Every year, more than 8,000 teams across Canada make more than 225,000 donations through the Partners for Life program, and group blood donations are a part of that effort. Blood and plasma donations are essential for patients across Canada and help save lives. 

Learn more, including how to arrange a group blood donation.

 

Adult male standing next to a young girl holding a sign

Kira and Curt greeted donors at a group blood donation event in March 2022.

Many of Curt’s colleagues joined his pledge-based Partners for Life (PFL) group. He and Meaghan first set it up years ago, to collect blood donations in Kira’s honour while she was still in treatment.

Every one of those donations matters. Over the course of the pandemic, the number of people across Canada who donate regularly has decreased by 31,000. We need new and returning donors to keep saving lives.

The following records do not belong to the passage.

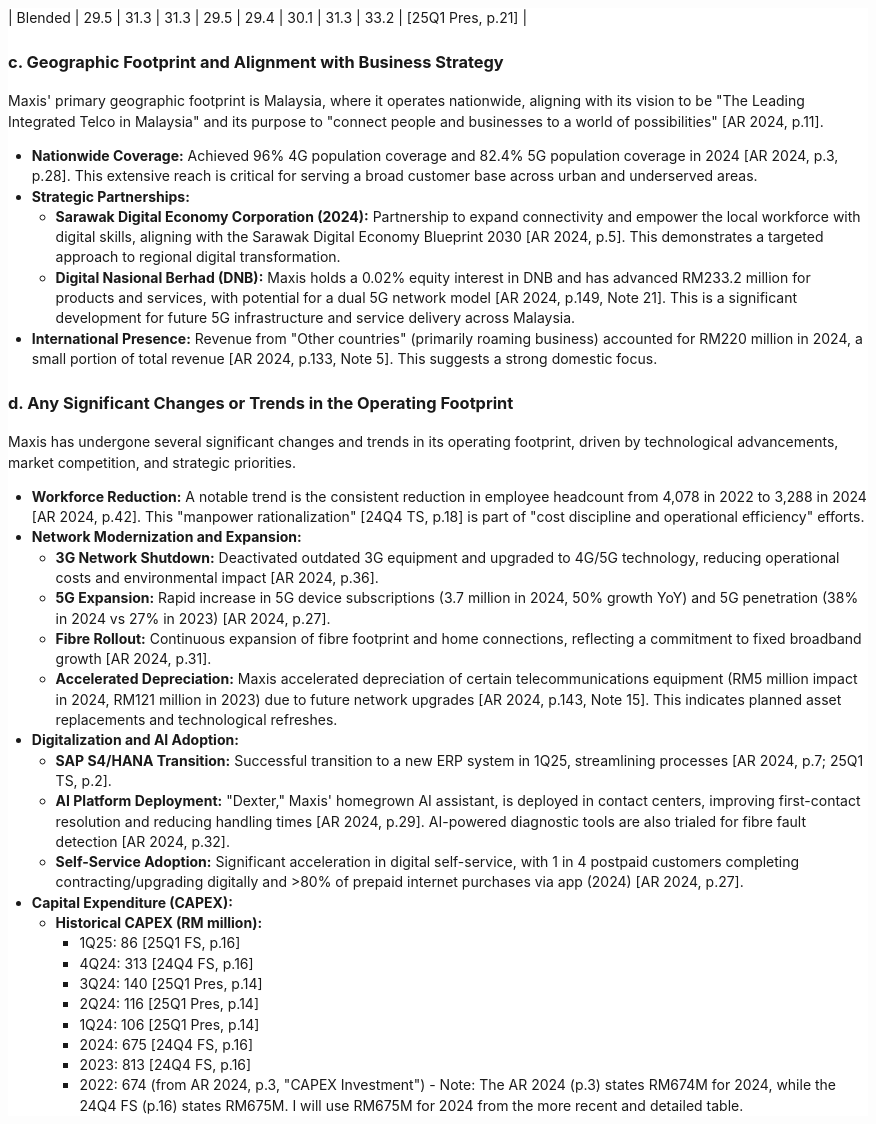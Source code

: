 | Blended                                 | 29.5                                             | 31.3                                             | 31.3                                             | 29.5                                             | 29.4                                             | 30.1                                             | 31.3                                             | 33.2                                             | [25Q1 Pres, p.21]                                 |

### c. Geographic Footprint and Alignment with Business Strategy

Maxis' primary geographic footprint is Malaysia, where it operates nationwide, aligning with its vision to be "The Leading Integrated Telco in Malaysia" and its purpose to "connect people and businesses to a world of possibilities" [AR 2024, p.11].

*   **Nationwide Coverage:** Achieved 96% 4G population coverage and 82.4% 5G population coverage in 2024 [AR 2024, p.3, p.28]. This extensive reach is critical for serving a broad customer base across urban and underserved areas.
*   **Strategic Partnerships:**
    *   **Sarawak Digital Economy Corporation (2024):** Partnership to expand connectivity and empower the local workforce with digital skills, aligning with the Sarawak Digital Economy Blueprint 2030 [AR 2024, p.5]. This demonstrates a targeted approach to regional digital transformation.
    *   **Digital Nasional Berhad (DNB):** Maxis holds a 0.02% equity interest in DNB and has advanced RM233.2 million for products and services, with potential for a dual 5G network model [AR 2024, p.149, Note 21]. This is a significant development for future 5G infrastructure and service delivery across Malaysia.
*   **International Presence:** Revenue from "Other countries" (primarily roaming business) accounted for RM220 million in 2024, a small portion of total revenue [AR 2024, p.133, Note 5]. This suggests a strong domestic focus.

### d. Any Significant Changes or Trends in the Operating Footprint

Maxis has undergone several significant changes and trends in its operating footprint, driven by technological advancements, market competition, and strategic priorities.

*   **Workforce Reduction:** A notable trend is the consistent reduction in employee headcount from 4,078 in 2022 to 3,288 in 2024 [AR 2024, p.42]. This "manpower rationalization" [24Q4 TS, p.18] is part of "cost discipline and operational efficiency" efforts.
*   **Network Modernization and Expansion:**
    *   **3G Network Shutdown:** Deactivated outdated 3G equipment and upgraded to 4G/5G technology, reducing operational costs and environmental impact [AR 2024, p.36].
    *   **5G Expansion:** Rapid increase in 5G device subscriptions (3.7 million in 2024, 50% growth YoY) and 5G penetration (38% in 2024 vs 27% in 2023) [AR 2024, p.27].
    *   **Fibre Rollout:** Continuous expansion of fibre footprint and home connections, reflecting a commitment to fixed broadband growth [AR 2024, p.31].
    *   **Accelerated Depreciation:** Maxis accelerated depreciation of certain telecommunications equipment (RM5 million impact in 2024, RM121 million in 2023) due to future network upgrades [AR 2024, p.143, Note 15]. This indicates planned asset replacements and technological refreshes.
*   **Digitalization and AI Adoption:**
    *   **SAP S4/HANA Transition:** Successful transition to a new ERP system in 1Q25, streamlining processes [AR 2024, p.7; 25Q1 TS, p.2].
    *   **AI Platform Deployment:** "Dexter," Maxis' homegrown AI assistant, is deployed in contact centers, improving first-contact resolution and reducing handling times [AR 2024, p.29]. AI-powered diagnostic tools are also trialed for fibre fault detection [AR 2024, p.32].
    *   **Self-Service Adoption:** Significant acceleration in digital self-service, with 1 in 4 postpaid customers completing contracting/upgrading digitally and >80% of prepaid internet purchases via app (2024) [AR 2024, p.27].
*   **Capital Expenditure (CAPEX):**
    *   **Historical CAPEX (RM million):**
        *   1Q25: 86 [25Q1 FS, p.16]
        *   4Q24: 313 [24Q4 FS, p.16]
        *   3Q24: 140 [25Q1 Pres, p.14]
        *   2Q24: 116 [25Q1 Pres, p.14]
        *   1Q24: 106 [25Q1 Pres, p.14]
        *   2024: 675 [24Q4 FS, p.16]
        *   2023: 813 [24Q4 FS, p.16]
        *   2022: 674 (from AR 2024, p.3, "CAPEX Investment") - Note: The AR 2024 (p.3) states RM674M for 2024, while the 24Q4 FS (p.16) states RM675M. I will use RM675M for 2024 from the more recent and detailed table.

Support for group blood donation events

Curt is doing what he can to shine on a light on the need for blood donation and encourage people to make it a lifesaving part of their routine.

Donating blood as a team through the Partners for Life program offers his own friends and family an easy and social way to help others. The Hall family’s team “In Support of Princess Kira” runs in parallel with a national RCMP Partners for Life group, as well as many other teams set up by emergency service workers across Canada. Many of those groups join forces each summer for an annual campaign called Sirens for Life.

“I just learned about the Sirens for Life campaign this year and plan to make a big push for it, not only in the detachment but across the Lower Mainland of B.C. and then on from there,” says Curt.

To help promote the Partners for Life program, Curt, Meaghan, Kira, and Gavin also took part in a weekend photo shoot in Vancouver in mid-March.

“Kira is incredibly shy. I was worried she was looking a bit stunned, but they managed to get a few natural smiles,” says Meaghan.

Group photo of a girl, boy, adult male and female by a building entrance

The Halls participated in a photo shoot in Vancouver to promote the Partners for Life program

Curt and Meaghan feel indebted to the many anonymous donors who supported Kira through cancer treatment, and who bring hope to so many others every year.

One in two Canadians is eligible to donate blood, plasma or platelets, but only one in 81 does. Canada needs many more donors, new and returning, to be able to meet patient need now and into the future.

“We had no idea how much hospitals depend on blood and blood products to treat patients,” Curt says. “We also didn’t realize how few people across Canada who are eligible to donate actually do. It was shocking.”